今回の記事はそれに関して作品から読み取って考察する……というよりはもしかして文脈を勘違いしてるんじゃないの、ひょっとすると制作サイドが意図的にわからなくしてんじゃないの、と二つにわけて簡単に説明を試みようというものです。
結論を先取りすると、どうなるか考えていこうな! という身もふたもないものになるのですが、お読みいただければ幸いです。
① 文脈の相違――少女漫画の文脈から
ではまず文脈の相違があるのではないかという話から。下記インタビューを参考にしながら考えていきます。
このインタビューで鳥羽P*1の言及が印象深いのですが……
『シンデレラガールズ』と『アイドルマスター』の差別化を図るとなると、アニメ『アイドルマスター』は例えていうなら少年マンガ的なんだと思います。対して『シンデレラガールズ』でやっていることは、かなり少女マンガ的なんですよ。
と、アイドルマスターを少年漫画に、シンデレラガールズは少女漫画に例えて述べています。
ストーリー全体を通して、少女漫画の王道的モチーフであるおとぎ話のシンデレラがなぞられているあたりからも明白ですね。
さらに
さらに今回は前作との違いとしてある種の女性らしさが全面に出る演出も出したいという意図があったんですよ
と述べていて、かなり明確にアイドルマスターとの差別化を図ろうとしていたことが伺えます。実際にここまでの話や演出を振り返ると、例えば画面に花が入るレイアウトやキャラクターの距離感など、女性らしいものになっていますしね。
そしてここが問題じゃないかというのが①の問題意識。
実はかなりの割合で少女漫画的な文脈を読めない人がいるのではないでしょうか。
やはりアイマスのライブなんかに行くと実感しますが、女性のファンも増えてきているとはいえ、ファン層の(つまり視聴者層)中心は男性です。

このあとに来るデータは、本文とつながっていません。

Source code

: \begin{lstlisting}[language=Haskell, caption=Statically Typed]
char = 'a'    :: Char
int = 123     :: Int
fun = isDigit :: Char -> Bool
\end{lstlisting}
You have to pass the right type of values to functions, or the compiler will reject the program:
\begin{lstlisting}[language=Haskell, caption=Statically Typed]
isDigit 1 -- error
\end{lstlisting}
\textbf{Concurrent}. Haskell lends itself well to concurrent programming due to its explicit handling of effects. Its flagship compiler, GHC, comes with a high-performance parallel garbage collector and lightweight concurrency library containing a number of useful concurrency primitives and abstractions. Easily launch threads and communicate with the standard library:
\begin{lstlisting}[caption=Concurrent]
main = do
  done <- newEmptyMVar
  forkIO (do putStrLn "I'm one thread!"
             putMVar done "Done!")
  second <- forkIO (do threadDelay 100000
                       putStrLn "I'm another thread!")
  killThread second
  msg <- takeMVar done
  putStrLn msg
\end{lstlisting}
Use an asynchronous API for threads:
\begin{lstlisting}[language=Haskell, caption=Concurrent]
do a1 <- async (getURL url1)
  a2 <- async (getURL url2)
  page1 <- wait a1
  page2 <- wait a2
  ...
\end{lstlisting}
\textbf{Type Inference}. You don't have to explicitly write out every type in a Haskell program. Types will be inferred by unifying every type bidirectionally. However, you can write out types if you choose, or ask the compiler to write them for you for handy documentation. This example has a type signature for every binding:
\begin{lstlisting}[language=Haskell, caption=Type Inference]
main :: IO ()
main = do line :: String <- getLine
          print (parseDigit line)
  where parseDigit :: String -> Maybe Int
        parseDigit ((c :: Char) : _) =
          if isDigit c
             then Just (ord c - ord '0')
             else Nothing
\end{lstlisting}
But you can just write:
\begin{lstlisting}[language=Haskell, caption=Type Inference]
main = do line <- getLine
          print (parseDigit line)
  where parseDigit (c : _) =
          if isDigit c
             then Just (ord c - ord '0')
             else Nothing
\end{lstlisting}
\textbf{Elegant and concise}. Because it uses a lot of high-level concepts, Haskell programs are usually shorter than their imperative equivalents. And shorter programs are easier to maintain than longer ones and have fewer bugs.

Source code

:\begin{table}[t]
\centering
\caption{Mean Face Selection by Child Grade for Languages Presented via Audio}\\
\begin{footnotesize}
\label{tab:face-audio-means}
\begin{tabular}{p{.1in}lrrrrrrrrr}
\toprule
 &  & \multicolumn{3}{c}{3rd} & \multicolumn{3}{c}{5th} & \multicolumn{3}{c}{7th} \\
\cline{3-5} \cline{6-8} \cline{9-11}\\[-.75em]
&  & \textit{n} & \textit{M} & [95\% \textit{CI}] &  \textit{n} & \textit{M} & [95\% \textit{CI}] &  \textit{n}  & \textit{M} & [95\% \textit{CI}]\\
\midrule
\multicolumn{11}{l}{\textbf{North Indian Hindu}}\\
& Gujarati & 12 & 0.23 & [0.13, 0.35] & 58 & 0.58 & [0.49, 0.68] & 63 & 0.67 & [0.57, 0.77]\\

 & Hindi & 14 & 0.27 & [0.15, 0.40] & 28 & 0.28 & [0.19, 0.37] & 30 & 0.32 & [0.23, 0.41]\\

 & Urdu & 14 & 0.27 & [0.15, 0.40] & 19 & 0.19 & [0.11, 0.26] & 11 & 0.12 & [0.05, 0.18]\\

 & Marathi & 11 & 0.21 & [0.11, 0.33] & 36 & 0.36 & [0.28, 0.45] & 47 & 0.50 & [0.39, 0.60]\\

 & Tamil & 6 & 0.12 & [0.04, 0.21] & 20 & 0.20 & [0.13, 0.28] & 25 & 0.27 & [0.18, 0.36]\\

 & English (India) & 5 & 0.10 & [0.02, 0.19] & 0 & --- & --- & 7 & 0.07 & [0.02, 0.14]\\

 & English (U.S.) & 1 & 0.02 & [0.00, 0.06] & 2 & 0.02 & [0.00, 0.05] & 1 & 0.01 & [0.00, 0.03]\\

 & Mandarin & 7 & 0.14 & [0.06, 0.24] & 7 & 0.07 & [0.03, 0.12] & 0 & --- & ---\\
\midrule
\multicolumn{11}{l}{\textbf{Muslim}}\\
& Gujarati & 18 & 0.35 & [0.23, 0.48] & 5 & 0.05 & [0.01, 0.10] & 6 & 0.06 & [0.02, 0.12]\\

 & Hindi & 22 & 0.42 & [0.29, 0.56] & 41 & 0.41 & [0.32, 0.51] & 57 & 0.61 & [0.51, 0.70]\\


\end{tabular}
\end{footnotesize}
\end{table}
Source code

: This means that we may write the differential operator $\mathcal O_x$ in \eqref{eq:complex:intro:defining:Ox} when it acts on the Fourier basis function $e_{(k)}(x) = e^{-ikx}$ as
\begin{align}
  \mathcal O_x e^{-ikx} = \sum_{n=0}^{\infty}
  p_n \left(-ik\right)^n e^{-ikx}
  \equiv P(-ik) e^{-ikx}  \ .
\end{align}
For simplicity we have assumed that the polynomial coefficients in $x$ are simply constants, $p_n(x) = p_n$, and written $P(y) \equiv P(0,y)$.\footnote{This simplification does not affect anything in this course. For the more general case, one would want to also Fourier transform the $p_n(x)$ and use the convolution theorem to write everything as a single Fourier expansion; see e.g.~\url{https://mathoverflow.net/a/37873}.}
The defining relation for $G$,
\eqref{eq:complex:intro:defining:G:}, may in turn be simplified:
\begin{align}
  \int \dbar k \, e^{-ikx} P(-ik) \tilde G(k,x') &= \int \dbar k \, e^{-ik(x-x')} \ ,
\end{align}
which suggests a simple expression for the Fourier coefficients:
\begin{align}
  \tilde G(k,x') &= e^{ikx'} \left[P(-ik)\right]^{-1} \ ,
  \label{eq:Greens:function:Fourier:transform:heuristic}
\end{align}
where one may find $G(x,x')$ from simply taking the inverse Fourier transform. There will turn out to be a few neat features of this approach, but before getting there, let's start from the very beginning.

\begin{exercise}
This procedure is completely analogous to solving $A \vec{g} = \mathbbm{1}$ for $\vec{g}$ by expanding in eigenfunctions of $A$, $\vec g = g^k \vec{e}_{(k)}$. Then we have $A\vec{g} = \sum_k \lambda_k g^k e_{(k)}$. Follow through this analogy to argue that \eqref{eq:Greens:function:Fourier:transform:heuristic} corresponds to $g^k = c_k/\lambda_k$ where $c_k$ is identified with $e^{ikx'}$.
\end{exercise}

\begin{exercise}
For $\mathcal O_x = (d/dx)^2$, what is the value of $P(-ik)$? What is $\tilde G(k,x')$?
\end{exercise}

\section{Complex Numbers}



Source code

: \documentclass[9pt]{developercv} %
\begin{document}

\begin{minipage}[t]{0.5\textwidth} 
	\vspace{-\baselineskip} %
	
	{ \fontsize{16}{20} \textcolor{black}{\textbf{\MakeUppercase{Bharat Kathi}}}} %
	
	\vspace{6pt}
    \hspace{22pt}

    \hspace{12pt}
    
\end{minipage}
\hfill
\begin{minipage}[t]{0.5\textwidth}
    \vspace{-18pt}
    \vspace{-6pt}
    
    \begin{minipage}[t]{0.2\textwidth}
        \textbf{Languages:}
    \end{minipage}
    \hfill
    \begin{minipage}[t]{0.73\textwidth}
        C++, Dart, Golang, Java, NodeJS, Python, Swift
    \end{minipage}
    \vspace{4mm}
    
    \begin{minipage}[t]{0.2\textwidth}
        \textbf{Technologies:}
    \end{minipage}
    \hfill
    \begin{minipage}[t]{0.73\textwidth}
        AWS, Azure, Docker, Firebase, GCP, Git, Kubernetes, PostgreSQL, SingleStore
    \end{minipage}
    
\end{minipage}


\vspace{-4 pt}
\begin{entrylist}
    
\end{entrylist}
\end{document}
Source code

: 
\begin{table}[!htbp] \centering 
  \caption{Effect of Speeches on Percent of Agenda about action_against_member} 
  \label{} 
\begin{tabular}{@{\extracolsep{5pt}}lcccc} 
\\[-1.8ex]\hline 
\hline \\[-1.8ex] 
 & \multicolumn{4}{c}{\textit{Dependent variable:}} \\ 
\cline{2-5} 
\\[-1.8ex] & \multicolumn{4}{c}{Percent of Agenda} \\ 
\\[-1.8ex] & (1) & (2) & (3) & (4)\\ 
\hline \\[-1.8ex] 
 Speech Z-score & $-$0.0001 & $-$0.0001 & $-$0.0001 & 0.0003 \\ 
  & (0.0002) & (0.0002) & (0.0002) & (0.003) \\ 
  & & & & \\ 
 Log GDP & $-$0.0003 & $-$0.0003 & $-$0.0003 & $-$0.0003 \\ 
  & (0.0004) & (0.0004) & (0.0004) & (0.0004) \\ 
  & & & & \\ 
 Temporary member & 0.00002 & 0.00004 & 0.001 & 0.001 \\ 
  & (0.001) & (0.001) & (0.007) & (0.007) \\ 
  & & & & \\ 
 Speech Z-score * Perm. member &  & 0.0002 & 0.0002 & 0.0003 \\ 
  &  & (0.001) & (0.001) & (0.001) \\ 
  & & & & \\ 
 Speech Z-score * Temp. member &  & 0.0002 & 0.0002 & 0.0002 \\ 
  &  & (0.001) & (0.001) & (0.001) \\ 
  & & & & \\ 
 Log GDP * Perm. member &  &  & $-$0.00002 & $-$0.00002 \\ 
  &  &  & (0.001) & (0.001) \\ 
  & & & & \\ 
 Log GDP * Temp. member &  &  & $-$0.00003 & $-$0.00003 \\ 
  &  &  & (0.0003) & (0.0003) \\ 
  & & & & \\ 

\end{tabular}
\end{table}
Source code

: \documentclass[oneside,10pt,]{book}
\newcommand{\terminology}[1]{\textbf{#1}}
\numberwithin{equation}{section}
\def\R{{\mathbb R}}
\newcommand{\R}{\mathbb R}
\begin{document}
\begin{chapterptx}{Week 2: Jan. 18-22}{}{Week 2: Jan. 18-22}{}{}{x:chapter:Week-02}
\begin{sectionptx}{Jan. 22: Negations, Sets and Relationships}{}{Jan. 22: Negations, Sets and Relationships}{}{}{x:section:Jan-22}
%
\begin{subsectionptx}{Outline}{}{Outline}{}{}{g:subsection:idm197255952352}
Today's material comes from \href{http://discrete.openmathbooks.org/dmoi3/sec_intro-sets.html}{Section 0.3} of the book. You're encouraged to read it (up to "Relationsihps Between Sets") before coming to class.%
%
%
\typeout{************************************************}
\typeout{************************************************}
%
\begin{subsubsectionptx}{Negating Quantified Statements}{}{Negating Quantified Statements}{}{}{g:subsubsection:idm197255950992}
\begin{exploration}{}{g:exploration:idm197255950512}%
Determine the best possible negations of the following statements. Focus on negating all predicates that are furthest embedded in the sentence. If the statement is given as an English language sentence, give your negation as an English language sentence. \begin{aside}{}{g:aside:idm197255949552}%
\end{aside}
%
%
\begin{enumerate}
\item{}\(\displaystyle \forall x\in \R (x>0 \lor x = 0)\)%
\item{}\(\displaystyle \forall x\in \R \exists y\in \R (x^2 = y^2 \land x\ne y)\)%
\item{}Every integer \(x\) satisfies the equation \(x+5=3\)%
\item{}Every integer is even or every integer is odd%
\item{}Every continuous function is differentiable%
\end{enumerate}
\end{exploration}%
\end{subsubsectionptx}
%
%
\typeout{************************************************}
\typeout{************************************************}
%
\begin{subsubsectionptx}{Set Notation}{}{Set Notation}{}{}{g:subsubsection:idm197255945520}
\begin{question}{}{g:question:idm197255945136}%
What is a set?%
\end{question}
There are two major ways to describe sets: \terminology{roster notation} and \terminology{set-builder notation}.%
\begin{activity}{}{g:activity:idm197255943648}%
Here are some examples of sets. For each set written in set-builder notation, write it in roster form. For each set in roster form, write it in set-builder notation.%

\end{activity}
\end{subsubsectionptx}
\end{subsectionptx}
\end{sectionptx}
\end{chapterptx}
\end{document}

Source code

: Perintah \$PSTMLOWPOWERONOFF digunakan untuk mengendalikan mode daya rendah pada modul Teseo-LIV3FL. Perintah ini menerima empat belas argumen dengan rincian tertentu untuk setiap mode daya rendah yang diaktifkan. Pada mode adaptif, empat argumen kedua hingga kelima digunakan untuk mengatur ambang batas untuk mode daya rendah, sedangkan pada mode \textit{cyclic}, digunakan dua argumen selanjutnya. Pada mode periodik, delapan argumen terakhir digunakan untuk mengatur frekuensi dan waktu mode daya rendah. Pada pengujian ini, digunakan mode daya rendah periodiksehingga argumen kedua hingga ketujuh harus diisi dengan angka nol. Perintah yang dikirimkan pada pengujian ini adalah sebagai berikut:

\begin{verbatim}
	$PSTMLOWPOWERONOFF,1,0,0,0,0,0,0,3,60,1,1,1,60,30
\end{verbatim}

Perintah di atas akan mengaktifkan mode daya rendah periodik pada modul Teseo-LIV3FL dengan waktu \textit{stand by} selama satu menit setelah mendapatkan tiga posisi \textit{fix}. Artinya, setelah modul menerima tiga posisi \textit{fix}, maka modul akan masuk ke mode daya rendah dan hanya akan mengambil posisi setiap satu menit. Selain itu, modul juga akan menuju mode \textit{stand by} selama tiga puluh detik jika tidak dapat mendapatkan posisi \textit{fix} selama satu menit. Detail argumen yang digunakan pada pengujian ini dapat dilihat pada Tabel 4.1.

故に少女漫画文脈だとわかりにくく、少年漫画文脈の方が理解しやすい人が多いのではないかと推測できます。
①‐2 マッドマックスの構造との類似
アイマス以外の近しい実証例としては『マッドマックス 怒りのデス・ロード』についての反応がわかりやすいかと思います。
この作品はかなり明確にフェミニズム(ジェンダーの方が適切かもしれませんが)が表れている作品で、その文脈での感想も上映後あふれていたわけですが、それでも「これは暴力的な表現を楽しむもの」「最低な暴力映画だからいい」*2といった感想も一定数ありました。ここでいう後者が少年漫画的文脈がわかるけれど、少女漫画文脈をわかりにくいと感じてしまう人に当てはまります。
ことマッドマックスに関しては監督のジョージ・ミラーは、インタビュー*3で
本作における〈フェミニズム〉はストーリー上の必然なのでであって、先に〈フェミニズム〉ありきで、そこに無理やりストーリーを付け加えて映画を作ったわけではない。〈フェミニズム〉はストーリーの構造から生まれてきたものなんだ。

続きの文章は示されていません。